* [What you have to do]
Each entry below is to be extracted exactly.

::::::::

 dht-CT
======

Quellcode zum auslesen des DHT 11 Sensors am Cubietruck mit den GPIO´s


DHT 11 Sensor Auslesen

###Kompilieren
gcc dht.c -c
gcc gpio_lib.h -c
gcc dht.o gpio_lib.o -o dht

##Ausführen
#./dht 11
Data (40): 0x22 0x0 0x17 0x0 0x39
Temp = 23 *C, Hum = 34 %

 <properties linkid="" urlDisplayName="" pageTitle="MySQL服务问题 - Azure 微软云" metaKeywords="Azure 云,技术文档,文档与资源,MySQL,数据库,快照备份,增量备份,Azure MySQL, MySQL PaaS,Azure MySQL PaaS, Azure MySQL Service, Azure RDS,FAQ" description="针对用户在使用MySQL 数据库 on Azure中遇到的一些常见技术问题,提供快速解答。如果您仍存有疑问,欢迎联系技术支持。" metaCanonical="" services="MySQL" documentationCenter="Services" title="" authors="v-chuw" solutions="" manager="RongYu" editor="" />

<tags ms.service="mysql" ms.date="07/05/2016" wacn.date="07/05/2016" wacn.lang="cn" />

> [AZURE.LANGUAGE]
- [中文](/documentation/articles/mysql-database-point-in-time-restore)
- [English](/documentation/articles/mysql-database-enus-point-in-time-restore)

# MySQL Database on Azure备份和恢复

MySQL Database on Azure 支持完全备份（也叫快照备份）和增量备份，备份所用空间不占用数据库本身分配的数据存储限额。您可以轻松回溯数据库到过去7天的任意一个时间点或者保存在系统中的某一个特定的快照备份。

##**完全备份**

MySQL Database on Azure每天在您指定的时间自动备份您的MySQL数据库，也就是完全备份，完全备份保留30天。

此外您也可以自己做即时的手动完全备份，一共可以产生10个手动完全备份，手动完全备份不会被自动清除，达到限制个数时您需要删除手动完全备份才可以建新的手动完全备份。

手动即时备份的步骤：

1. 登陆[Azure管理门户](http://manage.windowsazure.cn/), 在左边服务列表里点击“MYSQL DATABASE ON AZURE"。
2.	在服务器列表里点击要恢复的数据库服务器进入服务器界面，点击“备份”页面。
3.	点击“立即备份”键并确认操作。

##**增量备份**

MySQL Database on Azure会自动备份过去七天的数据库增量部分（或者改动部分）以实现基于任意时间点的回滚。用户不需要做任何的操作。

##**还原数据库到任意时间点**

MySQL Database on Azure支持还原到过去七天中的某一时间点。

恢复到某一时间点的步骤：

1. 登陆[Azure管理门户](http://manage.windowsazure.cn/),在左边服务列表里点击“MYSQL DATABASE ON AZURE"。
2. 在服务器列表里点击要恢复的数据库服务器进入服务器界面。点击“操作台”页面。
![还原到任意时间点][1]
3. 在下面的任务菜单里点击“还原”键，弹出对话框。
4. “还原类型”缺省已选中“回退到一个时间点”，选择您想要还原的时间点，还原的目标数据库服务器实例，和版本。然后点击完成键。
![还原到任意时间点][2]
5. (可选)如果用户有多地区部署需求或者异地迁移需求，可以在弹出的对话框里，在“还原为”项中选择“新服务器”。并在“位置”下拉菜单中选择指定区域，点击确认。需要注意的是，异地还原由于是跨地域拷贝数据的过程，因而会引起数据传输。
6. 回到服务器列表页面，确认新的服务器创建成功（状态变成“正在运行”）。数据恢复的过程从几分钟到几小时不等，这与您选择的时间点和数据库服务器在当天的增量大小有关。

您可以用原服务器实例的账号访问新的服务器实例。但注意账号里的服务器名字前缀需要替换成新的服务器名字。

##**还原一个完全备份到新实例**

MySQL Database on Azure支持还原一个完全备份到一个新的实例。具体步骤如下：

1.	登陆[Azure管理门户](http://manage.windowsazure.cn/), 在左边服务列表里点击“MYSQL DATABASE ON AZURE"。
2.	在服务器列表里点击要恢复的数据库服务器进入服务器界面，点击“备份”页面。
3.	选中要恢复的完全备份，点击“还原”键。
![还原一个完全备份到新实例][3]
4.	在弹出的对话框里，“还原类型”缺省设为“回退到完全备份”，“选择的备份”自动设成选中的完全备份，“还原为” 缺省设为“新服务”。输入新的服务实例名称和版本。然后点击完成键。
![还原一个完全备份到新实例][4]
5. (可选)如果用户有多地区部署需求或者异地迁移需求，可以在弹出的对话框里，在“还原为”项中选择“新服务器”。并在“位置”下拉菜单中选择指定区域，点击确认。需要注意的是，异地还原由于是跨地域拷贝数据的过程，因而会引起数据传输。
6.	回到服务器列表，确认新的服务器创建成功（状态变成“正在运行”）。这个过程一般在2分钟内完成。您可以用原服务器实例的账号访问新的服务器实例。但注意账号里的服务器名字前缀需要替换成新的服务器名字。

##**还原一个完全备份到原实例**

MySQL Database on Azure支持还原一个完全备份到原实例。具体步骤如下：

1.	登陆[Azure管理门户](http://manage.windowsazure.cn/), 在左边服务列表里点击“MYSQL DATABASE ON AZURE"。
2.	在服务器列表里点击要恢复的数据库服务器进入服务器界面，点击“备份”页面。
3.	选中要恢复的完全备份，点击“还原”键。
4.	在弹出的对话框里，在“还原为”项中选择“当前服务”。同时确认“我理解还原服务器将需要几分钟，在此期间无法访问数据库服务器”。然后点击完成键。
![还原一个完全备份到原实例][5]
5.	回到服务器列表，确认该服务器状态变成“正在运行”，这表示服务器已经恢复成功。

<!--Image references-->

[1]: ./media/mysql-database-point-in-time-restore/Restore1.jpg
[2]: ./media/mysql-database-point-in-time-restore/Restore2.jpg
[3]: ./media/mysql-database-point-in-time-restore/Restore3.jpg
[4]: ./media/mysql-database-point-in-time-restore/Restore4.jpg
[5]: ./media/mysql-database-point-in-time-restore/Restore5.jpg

::::::::

* [Problem solution]
 dht-CT
======

Quellcode zum auslesen des DHT 11 Sensors am Cubietruck mit den GPIO´s


DHT 11 Sensor Auslesen

###Kompilieren
gcc dht.c -c
gcc gpio_lib.h -c
gcc dht.o gpio_lib.o -o dht

##Ausführen
#./dht 11
Data (40): 0x22 0x0 0x17 0x0 0x39
Temp = 23 *C, Hum = 34 %

 <properties linkid="" urlDisplayName="" pageTitle="MySQL服务问题 - Azure 微软云" metaKeywords="Azure 云,技术文档,文档与资源,MySQL,数据库,快照备份,增量备份,Azure MySQL, MySQL PaaS,Azure MySQL PaaS, Azure MySQL Service, Azure RDS,FAQ" description="针对用户在使用MySQL 数据库 on Azure中遇到的一些常见技术问题,提供快速解答。如果您仍存有疑问,欢迎联系技术支持。" metaCanonical="" services="MySQL" documentationCenter="Services" title="" authors="v-chuw" solutions="" manager="RongYu" editor="" />

<tags ms.service="mysql" ms.date="07/05/2016" wacn.date="07/05/2016" wacn.lang="cn" />

> [AZURE.LANGUAGE]
- [中文](/documentation/articles/mysql-database-point-in-time-restore)
- [English](/documentation/articles/mysql-database-enus-point-in-time-restore)

# MySQL Database on Azure备份和恢复

MySQL Database on Azure 支持完全备份（也叫快照备份）和增量备份，备份所用空间不占用数据库本身分配的数据存储限额。您可以轻松回溯数据库到过去7天的任意一个时间点或者保存在系统中的某一个特定的快照备份。

##**完全备份**

MySQL Database on Azure每天在您指定的时间自动备份您的MySQL数据库，也就是完全备份，完全备份保留30天。

此外您也可以自己做即时的手动完全备份，一共可以产生10个手动完全备份，手动完全备份不会被自动清除，达到限制个数时您需要删除手动完全备份才可以建新的手动完全备份。

手动即时备份的步骤：

1. 登陆[Azure管理门户](http://manage.windowsazure.cn/), 在左边服务列表里点击“MYSQL DATABASE ON AZURE"。
2.	在服务器列表里点击要恢复的数据库服务器进入服务器界面，点击“备份”页面。
3.	点击“立即备份”键并确认操作。

##**增量备份**

MySQL Database on Azure会自动备份过去七天的数据库增量部分（或者改动部分）以实现基于任意时间点的回滚。用户不需要做任何的操作。

##**还原数据库到任意时间点**

MySQL Database on Azure支持还原到过去七天中的某一时间点。

恢复到某一时间点的步骤：

1. 登陆[Azure管理门户](http://manage.windowsazure.cn/),在左边服务列表里点击“MYSQL DATABASE ON AZURE"。
2. 在服务器列表里点击要恢复的数据库服务器进入服务器界面。点击“操作台”页面。
![还原到任意时间点][1]
3. 在下面的任务菜单里点击“还原”键，弹出对话框。
4. “还原类型”缺省已选中“回退到一个时间点”，选择您想要还原的时间点，还原的目标数据库服务器实例，和版本。然后点击完成键。
![还原到任意时间点][2]
5. (可选)如果用户有多地区部署需求或者异地迁移需求，可以在弹出的对话框里，在“还原为”项中选择“新服务器”。并在“位置”下拉菜单中选择指定区域，点击确认。需要注意的是，异地还原由于是跨地域拷贝数据的过程，因而会引起数据传输。
6. 回到服务器列表页面，确认新的服务器创建成功（状态变成“正在运行”）。数据恢复的过程从几分钟到几小时不等，这与您选择的时间点和数据库服务器在当天的增量大小有关。

您可以用原服务器实例的账号访问新的服务器实例。但注意账号里的服务器名字前缀需要替换成新的服务器名字。

##**还原一个完全备份到新实例**

MySQL Database on Azure支持还原一个完全备份到一个新的实例。具体步骤如下：

1.	登陆[Azure管理门户](http://manage.windowsazure.cn/), 在左边服务列表里点击“MYSQL DATABASE ON AZURE"。
2.	在服务器列表里点击要恢复的数据库服务器进入服务器界面，点击“备份”页面。
3.	选中要恢复的完全备份，点击“还原”键。
![还原一个完全备份到新实例][3]
4.	在弹出的对话框里，“还原类型”缺省设为“回退到完全备份”，“选择的备份”自动设成选中的完全备份，“还原为” 缺省设为“新服务”。输入新的服务实例名称和版本。然后点击完成键。
![还原一个完全备份到新实例][4]
5. (可选)如果用户有多地区部署需求或者异地迁移需求，可以在弹出的对话框里，在“还原为”项中选择“新服务器”。并在“位置”下拉菜单中选择指定区域，点击确认。需要注意的是，异地还原由于是跨地域拷贝数据的过程，因而会引起数据传输。
6.	回到服务器列表，确认新的服务器创建成功（状态变成“正在运行”）。这个过程一般在2分钟内完成。您可以用原服务器实例的账号访问新的服务器实例。但注意账号里的服务器名字前缀需要替换成新的服务器名字。

##**还原一个完全备份到原实例**

MySQL Database on Azure支持还原一个完全备份到原实例。具体步骤如下：

1.	登陆[Azure管理门户](http://manage.windowsazure.cn/), 在左边服务列表里点击“MYSQL DATABASE ON AZURE"。
2.	在服务器列表里点击要恢复的数据库服务器进入服务器界面，点击“备份”页面。
3.	选中要恢复的完全备份，点击“还原”键。
4.	在弹出的对话框里，在“还原为”项中选择“当前服务”。同时确认“我理解还原服务器将需要几分钟，在此期间无法访问数据库服务器”。然后点击完成键。
![还原一个完全备份到原实例][5]
5.	回到服务器列表，确认该服务器状态变成“正在运行”，这表示服务器已经恢复成功。

<!--Image references-->

[1]: ./media/mysql-database-point-in-time-restore/Restore1.jpg
[2]: ./media/mysql-database-point-in-time-restore/Restore2.jpg
[3]: ./media/mysql-database-point-in-time-restore/Restore3.jpg
[4]: ./media/mysql-database-point-in-time-restore/Restore4.jpg
[5]: ./media/mysql-database-point-in-time-restore/Restore5.jpg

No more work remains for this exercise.